KANSAS CITY, Mo. — This one had a little something for everyone.
For those who dream of escorting general manager John Idzik to the gangplank, there was yet another display of just how little talent the Jets have among their 53-man squad — this time against the Chiefs, a team that exists, at best, on the fringe of the AFC’s playoff picture and spends most every other weekend bemoaning their own thin roster.
For the growing list of folks jumping off coach Rex Ryan’s rapidly evacuating bus, there were plenty of head-scratching moments, and there were two more inexplicably blown second-half time-outs, and there was more generally haphazard play on both sides of the ball, another week when the Jets were a hot mess. It isn’t that they’re poorly coached so much as vaguely coached.
And for the old-schoolers, the fatalists who simply believe a higher power has been out to get the Jets for 46 years … well, there was something for them, too. There was one of the Jets’ few defensive highlights of the afternoon — Calvin Pace deflecting a pass from Alex Smith deep in Jets territory, rare evidence of assertion from the part of the defense that was supposed to be a positive …
… and of course — of COURSE — the ball ricocheted right off Pace’s hands into those belonging to Chiefs tight end Anthony Fasano.
Fasano happened to be seated on the ground at the moment, but he was able to nudge himself the final few inches into the end zone. It was 14-0 Kansas City, on the way to 24-10 Kansas City, on the way to 1-8 for the Jets, on the way, full speed, toward oblivion.
“No different than the rest of the team,” Ryan said after being asked how he felt about the sheer ugliness of that record, the already appalling season it represents. “We’re all stunned. We’re all hurt.”
They’re all plainly numbed by it, too. They have reached that station of a season that all lousy teams reach eventually, when momentum and gravity replace fire and brimstone, when each loss becomes more inevitable than the one before. The Jets of the last 4 ½ decades have had enough of these lost years that you can recognize the signs pretty quickly.
Were they awful? Well, certainly if you’re judging by the eight games that came before, they were not. There wasn’t a single turnover. The Jets actually out-gained the Chiefs by 55 yards. There wasn’t the usual head-scratching personal foul or unsportsmanlike-conduct penalty.

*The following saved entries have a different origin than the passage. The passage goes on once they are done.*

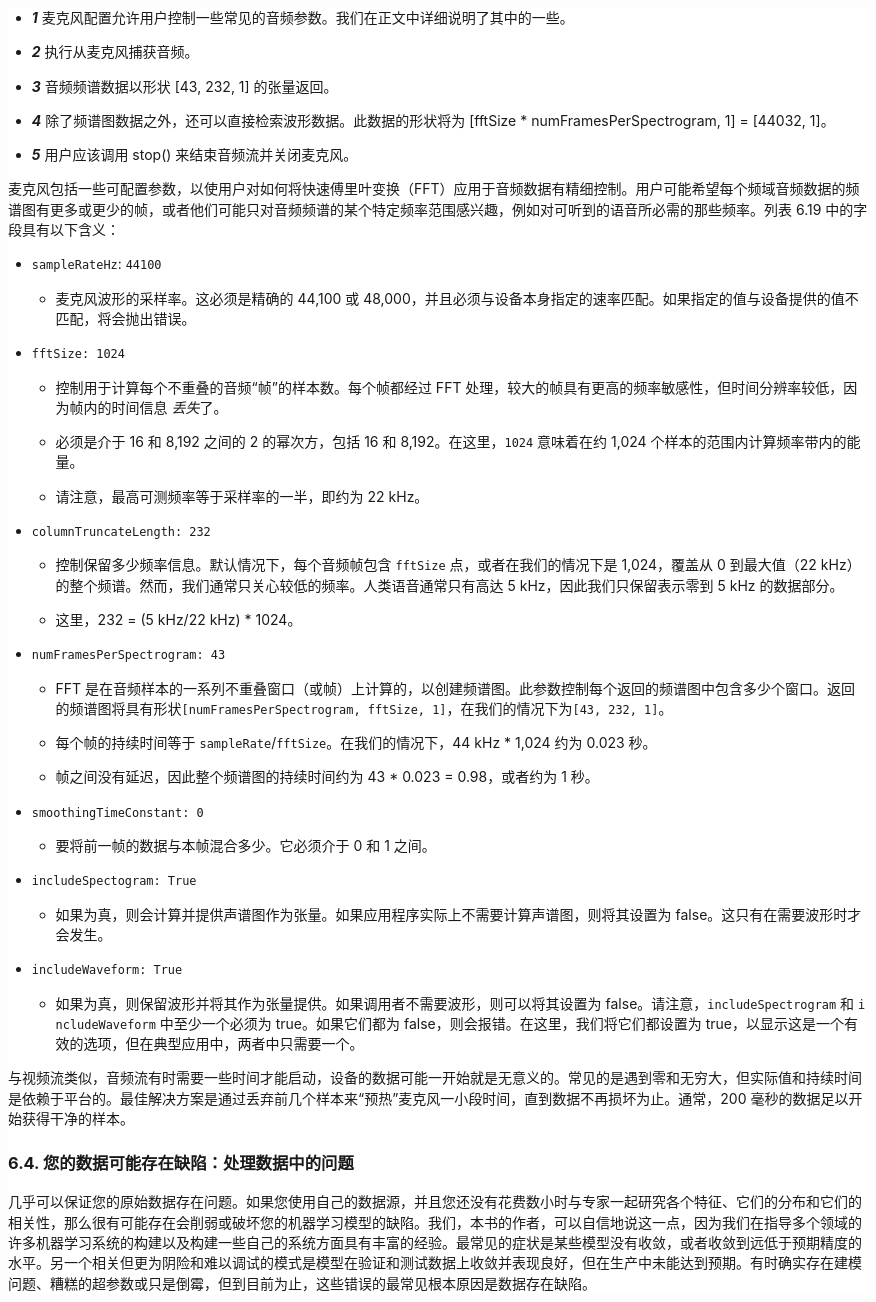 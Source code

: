 +   ***1*** 麦克风配置允许用户控制一些常见的音频参数。我们在正文中详细说明了其中的一些。

+   ***2*** 执行从麦克风捕获音频。

+   ***3*** 音频频谱数据以形状 [43, 232, 1] 的张量返回。

+   ***4*** 除了频谱图数据之外，还可以直接检索波形数据。此数据的形状将为 [fftSize * numFramesPerSpectrogram, 1] = [44032, 1]。

+   ***5*** 用户应该调用 stop() 来结束音频流并关闭麦克风。

麦克风包括一些可配置参数，以使用户对如何将快速傅里叶变换（FFT）应用于音频数据有精细控制。用户可能希望每个频域音频数据的频谱图有更多或更少的帧，或者他们可能只对音频频谱的某个特定频率范围感兴趣，例如对可听到的语音所必需的那些频率。列表 6.19 中的字段具有以下含义：

+   `sampleRateHz`: `44100`

    +   麦克风波形的采样率。这必须是精确的 44,100 或 48,000，并且必须与设备本身指定的速率匹配。如果指定的值与设备提供的值不匹配，将会抛出错误。

+   `fftSize: 1024`

    +   控制用于计算每个不重叠的音频“帧”的样本数。每个帧都经过 FFT 处理，较大的帧具有更高的频率敏感性，但时间分辨率较低，因为帧内的时间信息 *丢失*了。

    +   必须是介于 16 和 8,192 之间的 2 的幂次方，包括 16 和 8,192。在这里，`1024` 意味着在约 1,024 个样本的范围内计算频率带内的能量。

    +   请注意，最高可测频率等于采样率的一半，即约为 22 kHz。

+   `columnTruncateLength: 232`

    +   控制保留多少频率信息。默认情况下，每个音频帧包含 `fftSize` 点，或者在我们的情况下是 1,024，覆盖从 0 到最大值（22 kHz）的整个频谱。然而，我们通常只关心较低的频率。人类语音通常只有高达 5 kHz，因此我们只保留表示零到 5 kHz 的数据部分。

    +   这里，232 = (5 kHz/22 kHz) * 1024。

+   `numFramesPerSpectrogram: 43`

    +   FFT 是在音频样本的一系列不重叠窗口（或帧）上计算的，以创建频谱图。此参数控制每个返回的频谱图中包含多少个窗口。返回的频谱图将具有形状`[numFramesPerSpectrogram, fftSize, 1]`，在我们的情况下为`[43, 232, 1]`。

    +   每个帧的持续时间等于 `sampleRate`/`fftSize`。在我们的情况下，44 kHz * 1,024 约为 0.023 秒。

    +   帧之间没有延迟，因此整个频谱图的持续时间约为 43 * 0.023 = 0.98，或者约为 1 秒。

+   `smoothingTimeConstant: 0`

    +   要将前一帧的数据与本帧混合多少。它必须介于 0 和 1 之间。

+   `includeSpectogram: True`

    +   如果为真，则会计算并提供声谱图作为张量。如果应用程序实际上不需要计算声谱图，则将其设置为 false。这只有在需要波形时才会发生。

+   `includeWaveform: True`

    +   如果为真，则保留波形并将其作为张量提供。如果调用者不需要波形，则可以将其设置为 false。请注意，`includeSpectrogram` 和 `includeWaveform` 中至少一个必须为 true。如果它们都为 false，则会报错。在这里，我们将它们都设置为 true，以显示这是一个有效的选项，但在典型应用中，两者中只需要一个。

与视频流类似，音频流有时需要一些时间才能启动，设备的数据可能一开始就是无意义的。常见的是遇到零和无穷大，但实际值和持续时间是依赖于平台的。最佳解决方案是通过丢弃前几个样本来“预热”麦克风一小段时间，直到数据不再损坏为止。通常，200 毫秒的数据足以开始获得干净的样本。

### 6.4\. 您的数据可能存在缺陷：处理数据中的问题

几乎可以保证您的原始数据存在问题。如果您使用自己的数据源，并且您还没有花费数小时与专家一起研究各个特征、它们的分布和它们的相关性，那么很有可能存在会削弱或破坏您的机器学习模型的缺陷。我们，本书的作者，可以自信地说这一点，因为我们在指导多个领域的许多机器学习系统的构建以及构建一些自己的系统方面具有丰富的经验。最常见的症状是某些模型没有收敛，或者收敛到远低于预期精度的水平。另一个相关但更为阴险和难以调试的模式是模型在验证和测试数据上收敛并表现良好，但在生产中未能达到预期。有时确实存在建模问题、糟糕的超参数或只是倒霉，但到目前为止，这些错误的最常见根本原因是数据存在缺陷。
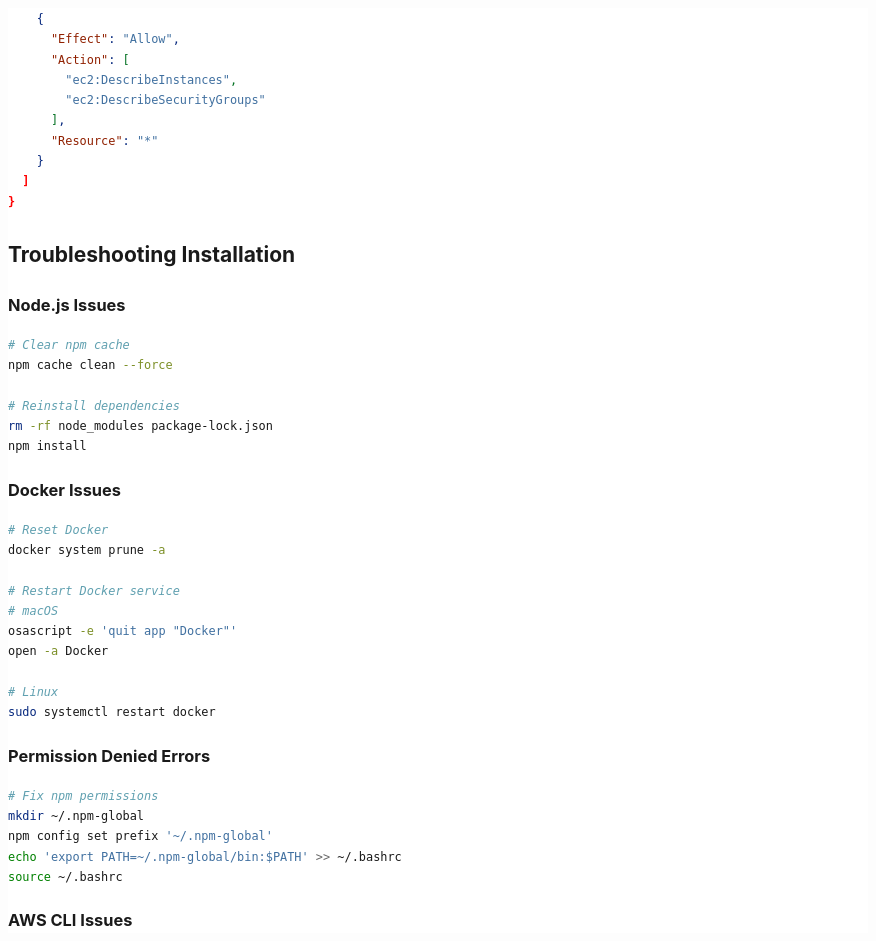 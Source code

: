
 ```json
    {
      "Effect": "Allow",
      "Action": [
        "ec2:DescribeInstances",
        "ec2:DescribeSecurityGroups"
      ],
      "Resource": "*"
    }
  ]
}
```

## Troubleshooting Installation

### Node.js Issues

```bash
# Clear npm cache
npm cache clean --force

# Reinstall dependencies
rm -rf node_modules package-lock.json
npm install
```

### Docker Issues

```bash
# Reset Docker
docker system prune -a

# Restart Docker service
# macOS
osascript -e 'quit app "Docker"'
open -a Docker

# Linux
sudo systemctl restart docker
```

### Permission Denied Errors

```bash
# Fix npm permissions
mkdir ~/.npm-global
npm config set prefix '~/.npm-global'
echo 'export PATH=~/.npm-global/bin:$PATH' >> ~/.bashrc
source ~/.bashrc
```

### AWS CLI Issues
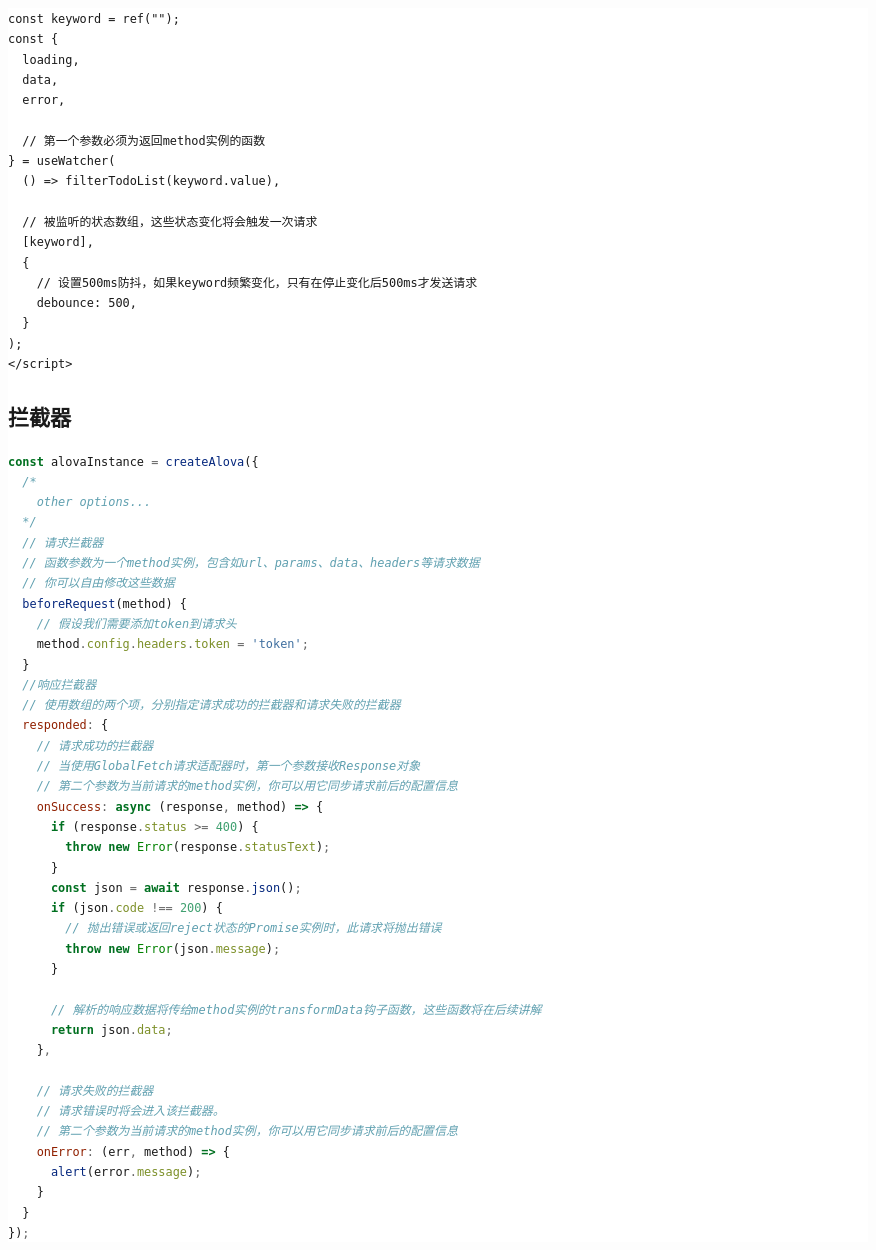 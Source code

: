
 ```vue
const keyword = ref("");
const {
  loading,
  data,
  error,

  // 第一个参数必须为返回method实例的函数
} = useWatcher(
  () => filterTodoList(keyword.value),

  // 被监听的状态数组，这些状态变化将会触发一次请求
  [keyword],
  {
    // 设置500ms防抖，如果keyword频繁变化，只有在停止变化后500ms才发送请求
    debounce: 500,
  }
);
</script>
```

## 拦截器

```js
const alovaInstance = createAlova({
  /*
    other options...
  */
  // 请求拦截器
  // 函数参数为一个method实例，包含如url、params、data、headers等请求数据
  // 你可以自由修改这些数据
  beforeRequest(method) {
    // 假设我们需要添加token到请求头
    method.config.headers.token = 'token';
  }
  //响应拦截器
  // 使用数组的两个项，分别指定请求成功的拦截器和请求失败的拦截器
  responded: {
    // 请求成功的拦截器
    // 当使用GlobalFetch请求适配器时，第一个参数接收Response对象
    // 第二个参数为当前请求的method实例，你可以用它同步请求前后的配置信息
    onSuccess: async (response, method) => {
      if (response.status >= 400) {
        throw new Error(response.statusText);
      }
      const json = await response.json();
      if (json.code !== 200) {
        // 抛出错误或返回reject状态的Promise实例时，此请求将抛出错误
        throw new Error(json.message);
      }

      // 解析的响应数据将传给method实例的transformData钩子函数，这些函数将在后续讲解
      return json.data;
    },

    // 请求失败的拦截器
    // 请求错误时将会进入该拦截器。
    // 第二个参数为当前请求的method实例，你可以用它同步请求前后的配置信息
    onError: (err, method) => {
      alert(error.message);
    }
  }
});
```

There just wasn’t a minute — literally — when you felt like the Jets were even remotely in this game. The Chiefs took the opening kickoff and marched 81 easy yards in 12 breezy plays, facing only one third down the whole time, facing minimal resistance. The 74,127 inside Arrowhead barely needed to clear their throats (which is just as well, since most of them are still hoarse from the Baseball October they enjoyed around here) before it was clear to all what a comfortable day lay ahead.
Football isn’t supposed to look that easy.
Then again, it isn’t supposed to look as hard as the Jets make it look, either.
“We are doing everything right, but it’s not showing on the scoreboard,” defensive lineman Damon Harrison said. “You can see things coming along, but it seems we can’t make a big play when it’s there.”
A note about that, by the way: The Jets have now played nine games. They have forced three turnovers. THREE. (And one was all but gift-wrapped for them by Aaron Rodgers in Week 2.) Think about that, especially if you are inclined to believe this calamity belongs solely in the breadbaskets of Geno Smith and Idzik. This is a DEFENSE-FIRST football team, will be for as long as it’s run by Ryan, and it is now officially ahead of pace — and by a lot — of the record for fewest turnovers generated in a season, which was 11 by last year’s Texans.
Last year’s 2-14 Texans.
Which sounds about right.
“We’re not closing things, out,” Ryan said. “That’s what good teams do, what winning teams do.”
The Jets are neither right now, and they are so far from being there, they need the Hubbell telescope to see it. Where they are now is that dark, desolate place where terrible teams take up residence, where seasons go to die when they’re not even half complete.